Die verschiedenen Perspektiven der einzelnen Figuren fügen sich zusammen und die Spannung der Erzählung wird noch einmal gesteigert, als ein amerikanischer Bomberpilot im süditalienischen Foggia startet. Noch feixt Benjamin Shaffer mit seinen Kameraden auf dem Flug Richtung Linz, über Amstetten wird er abgeschossen. Er kann sich aber mit dem Fallschirm retten, aber der Pöbel massakriert ihn. „So wäre es am ehesten gewesen“, wirft die Erzählerin an dieser Stelle abrupt ein, um die Geschichte in der Geschichte sogleich zu einem anderen, möglicherweise glücklichen Ende zu führen. Zum Beispiel hätte der örtliche Apotheker, der durch den Abschuss in seinem Schäferstündchen mit der Hutmacherin gestört wurde, einschreiten und den Kriegsgefangenen retten können.

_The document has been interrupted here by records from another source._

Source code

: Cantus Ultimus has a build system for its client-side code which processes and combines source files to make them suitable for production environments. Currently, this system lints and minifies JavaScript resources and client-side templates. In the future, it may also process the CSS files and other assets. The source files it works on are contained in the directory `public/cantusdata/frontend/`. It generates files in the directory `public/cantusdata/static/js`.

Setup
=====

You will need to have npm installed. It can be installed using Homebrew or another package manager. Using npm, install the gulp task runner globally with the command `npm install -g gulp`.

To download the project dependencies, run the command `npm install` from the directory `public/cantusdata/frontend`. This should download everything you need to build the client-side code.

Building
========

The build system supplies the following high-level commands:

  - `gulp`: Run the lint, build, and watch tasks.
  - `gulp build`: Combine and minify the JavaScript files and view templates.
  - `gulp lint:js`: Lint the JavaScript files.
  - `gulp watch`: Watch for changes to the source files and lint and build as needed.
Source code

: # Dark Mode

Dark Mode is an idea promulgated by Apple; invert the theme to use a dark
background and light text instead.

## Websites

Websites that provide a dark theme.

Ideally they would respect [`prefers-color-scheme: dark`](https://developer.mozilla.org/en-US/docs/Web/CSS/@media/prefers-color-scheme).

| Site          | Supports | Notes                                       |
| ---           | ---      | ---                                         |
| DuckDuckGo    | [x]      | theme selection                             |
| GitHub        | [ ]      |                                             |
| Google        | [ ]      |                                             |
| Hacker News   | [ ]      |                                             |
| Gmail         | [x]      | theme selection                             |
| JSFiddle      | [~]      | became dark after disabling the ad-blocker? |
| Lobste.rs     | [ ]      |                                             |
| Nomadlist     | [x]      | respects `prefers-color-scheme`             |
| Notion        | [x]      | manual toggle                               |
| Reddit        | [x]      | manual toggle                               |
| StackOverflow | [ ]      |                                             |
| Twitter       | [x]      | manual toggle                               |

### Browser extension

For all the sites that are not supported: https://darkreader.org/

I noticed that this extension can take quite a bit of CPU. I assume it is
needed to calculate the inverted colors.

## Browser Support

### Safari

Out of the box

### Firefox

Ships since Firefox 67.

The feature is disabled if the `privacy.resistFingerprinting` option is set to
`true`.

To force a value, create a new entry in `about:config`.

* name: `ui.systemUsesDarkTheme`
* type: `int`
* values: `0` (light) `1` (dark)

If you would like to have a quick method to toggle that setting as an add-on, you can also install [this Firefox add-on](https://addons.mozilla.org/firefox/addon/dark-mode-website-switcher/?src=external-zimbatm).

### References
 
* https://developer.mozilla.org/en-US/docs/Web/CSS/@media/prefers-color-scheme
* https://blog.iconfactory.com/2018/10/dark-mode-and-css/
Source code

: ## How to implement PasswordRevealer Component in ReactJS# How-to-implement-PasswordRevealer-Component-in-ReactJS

Der Autor liefert fünf kontrafaktische Versionen des Geschehens, um das Spiel mit dem Was-wäre-gewesen-wenn voranzutreiben. Wer sagt eigentlich, dass alles nicht anders hätte sein können? Als sich drei Wehrmachtssoldaten auf der Flucht vor den nachstoßenden Russen Richtung Westen am Bauernhof einquartieren, kommt es zum großen Showdown. Auch der titelgebende Großvater kommt jetzt mit einem scheinbar harmlosen „Schämen Sie sich nicht!“ zu seinem Recht.
Paulus Hochgatterers „Der Tag, an dem mein Großvater ein Held war“ ist nicht nur eine stilistische Glanzleistung. Die dem Leser suggerierten Modellsituationen, wie in Zeiten des Terrors auch agiert werden könnte, weisen den Autor als großen Moralisten aus. Auch wenn sich dadurch die Erzählung zur Parabel verwandelt und eine gehörige Portion Metaphysik ins Spiel kommt, am Umstand, dass es sich um ein Meisterwerk der deutschsprachigen Gegenwartsliteratur handelt, ändert das nichts.